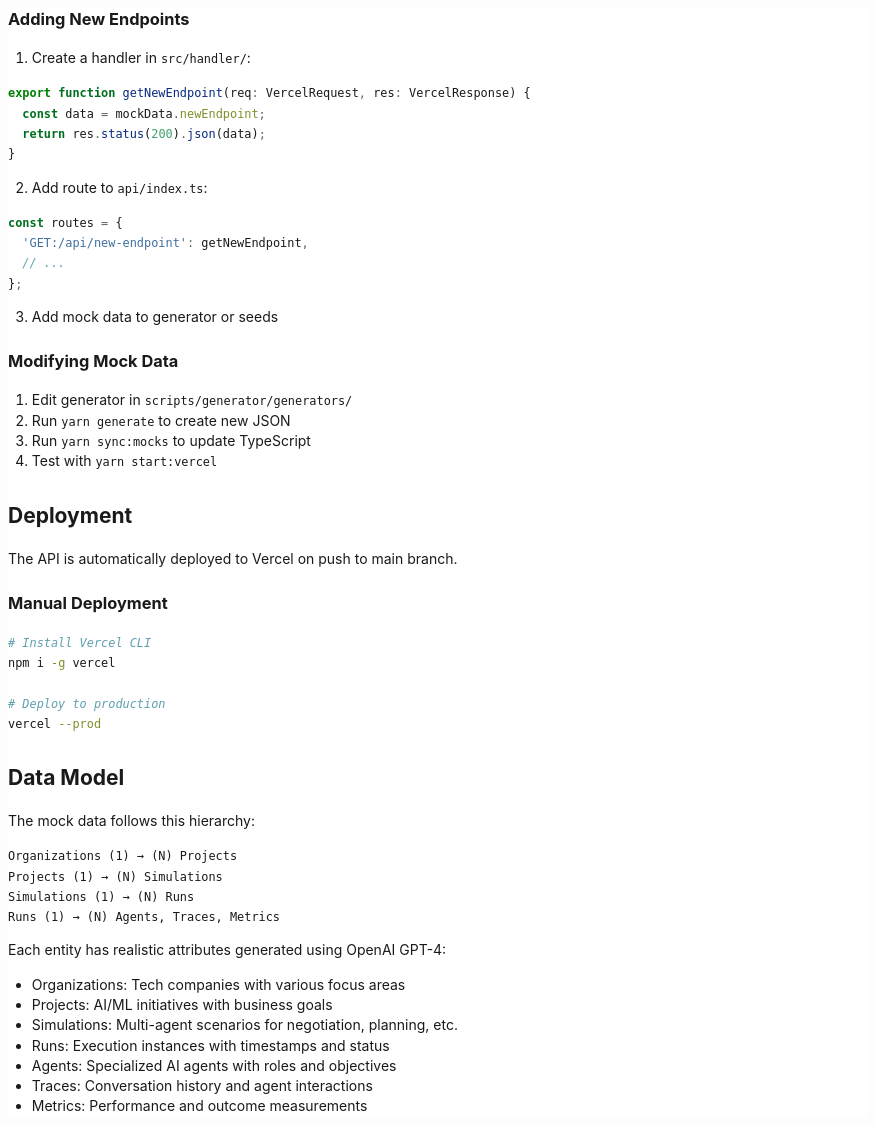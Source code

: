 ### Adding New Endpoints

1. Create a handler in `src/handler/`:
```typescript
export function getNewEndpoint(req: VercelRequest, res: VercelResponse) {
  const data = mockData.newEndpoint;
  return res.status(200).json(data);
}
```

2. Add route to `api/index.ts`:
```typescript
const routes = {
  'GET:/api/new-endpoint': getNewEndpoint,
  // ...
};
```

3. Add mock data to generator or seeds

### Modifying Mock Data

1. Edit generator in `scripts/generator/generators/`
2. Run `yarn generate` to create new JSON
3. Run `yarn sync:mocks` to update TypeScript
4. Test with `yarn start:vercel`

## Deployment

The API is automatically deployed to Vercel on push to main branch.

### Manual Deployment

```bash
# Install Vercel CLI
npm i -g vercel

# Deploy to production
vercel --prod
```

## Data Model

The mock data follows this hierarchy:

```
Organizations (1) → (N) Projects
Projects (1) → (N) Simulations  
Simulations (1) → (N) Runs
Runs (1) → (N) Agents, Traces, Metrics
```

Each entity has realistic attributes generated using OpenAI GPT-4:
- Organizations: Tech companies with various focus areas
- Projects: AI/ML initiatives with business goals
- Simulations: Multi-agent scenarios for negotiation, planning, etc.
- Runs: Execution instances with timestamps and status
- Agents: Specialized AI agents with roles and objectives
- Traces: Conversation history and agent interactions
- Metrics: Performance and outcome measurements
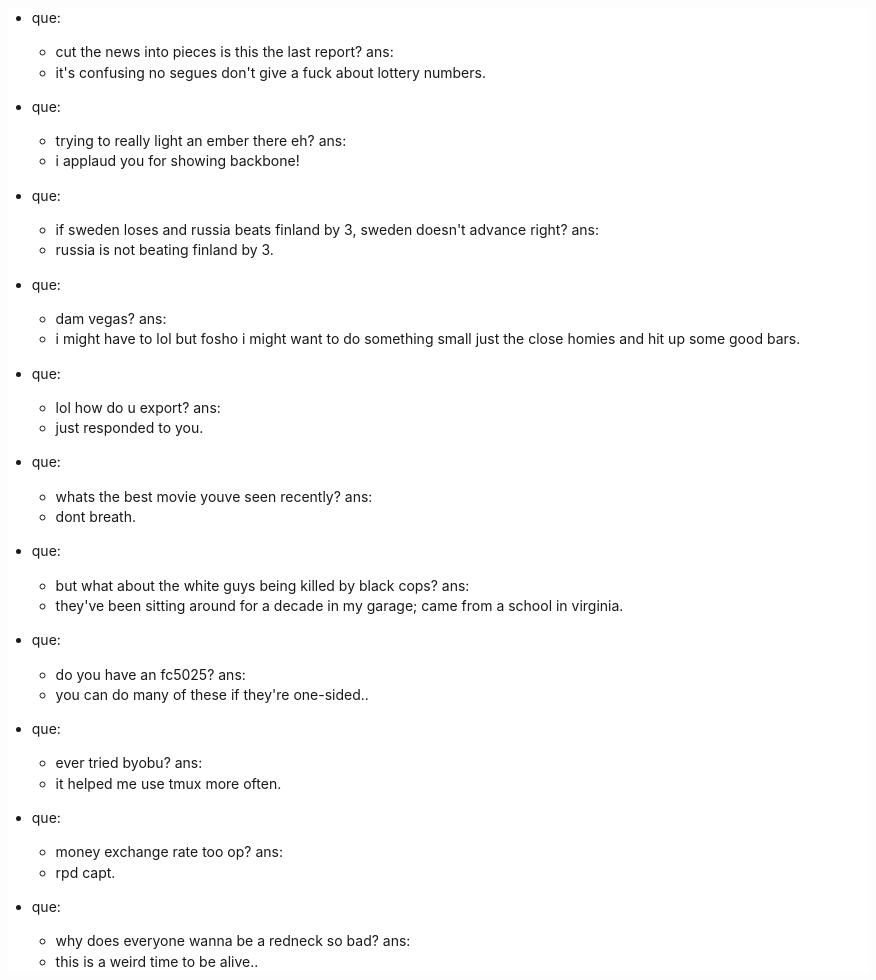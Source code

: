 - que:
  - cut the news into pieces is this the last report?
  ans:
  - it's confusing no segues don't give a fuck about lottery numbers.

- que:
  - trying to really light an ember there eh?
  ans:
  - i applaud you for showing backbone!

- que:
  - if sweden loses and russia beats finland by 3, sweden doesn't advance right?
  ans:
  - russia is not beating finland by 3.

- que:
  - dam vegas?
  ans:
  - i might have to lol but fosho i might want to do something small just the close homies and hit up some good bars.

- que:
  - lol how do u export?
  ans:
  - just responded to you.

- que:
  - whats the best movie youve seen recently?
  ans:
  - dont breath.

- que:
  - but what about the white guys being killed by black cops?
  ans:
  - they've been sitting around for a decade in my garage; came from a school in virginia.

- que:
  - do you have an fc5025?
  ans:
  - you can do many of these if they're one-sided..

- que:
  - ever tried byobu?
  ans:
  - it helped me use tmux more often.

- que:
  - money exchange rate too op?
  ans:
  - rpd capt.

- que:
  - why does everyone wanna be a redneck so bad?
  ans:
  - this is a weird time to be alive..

───

Without including the pictures, copy all of the data exactly.

▶ **Task response**
Source code

: ### Adding New Endpoints

1. Create a handler in `src/handler/`:
```typescript
export function getNewEndpoint(req: VercelRequest, res: VercelResponse) {
  const data = mockData.newEndpoint;
  return res.status(200).json(data);
}
```

2. Add route to `api/index.ts`:
```typescript
const routes = {
  'GET:/api/new-endpoint': getNewEndpoint,
  // ...
};
```

3. Add mock data to generator or seeds

### Modifying Mock Data

1. Edit generator in `scripts/generator/generators/`
2. Run `yarn generate` to create new JSON
3. Run `yarn sync:mocks` to update TypeScript
4. Test with `yarn start:vercel`

## Deployment

The API is automatically deployed to Vercel on push to main branch.

### Manual Deployment

```bash
# Install Vercel CLI
npm i -g vercel

# Deploy to production
vercel --prod
```

## Data Model

The mock data follows this hierarchy:

```
Organizations (1) → (N) Projects
Projects (1) → (N) Simulations  
Simulations (1) → (N) Runs
Runs (1) → (N) Agents, Traces, Metrics
```

Each entity has realistic attributes generated using OpenAI GPT-4:
- Organizations: Tech companies with various focus areas
- Projects: AI/ML initiatives with business goals
- Simulations: Multi-agent scenarios for negotiation, planning, etc.
- Runs: Execution instances with timestamps and status
- Agents: Specialized AI agents with roles and objectives
- Traces: Conversation history and agent interactions
- Metrics: Performance and outcome measurements
Source code

: - que:
  - cut the news into pieces is this the last report?
  ans:
  - it's confusing no segues don't give a fuck about lottery numbers.

- que:
  - trying to really light an ember there eh?
  ans:
  - i applaud you for showing backbone!

- que:
  - if sweden loses and russia beats finland by 3, sweden doesn't advance right?
  ans:
  - russia is not beating finland by 3.

- que:
  - dam vegas?
  ans:
  - i might have to lol but fosho i might want to do something small just the close homies and hit up some good bars.

- que:
  - lol how do u export?
  ans:
  - just responded to you.

- que:
  - whats the best movie youve seen recently?
  ans:
  - dont breath.

- que:
  - but what about the white guys being killed by black cops?
  ans:
  - they've been sitting around for a decade in my garage; came from a school in virginia.

- que:
  - do you have an fc5025?
  ans:
  - you can do many of these if they're one-sided..

- que:
  - ever tried byobu?
  ans:
  - it helped me use tmux more often.

- que:
  - money exchange rate too op?
  ans:
  - rpd capt.

- que:
  - why does everyone wanna be a redneck so bad?
  ans:
  - this is a weird time to be alive..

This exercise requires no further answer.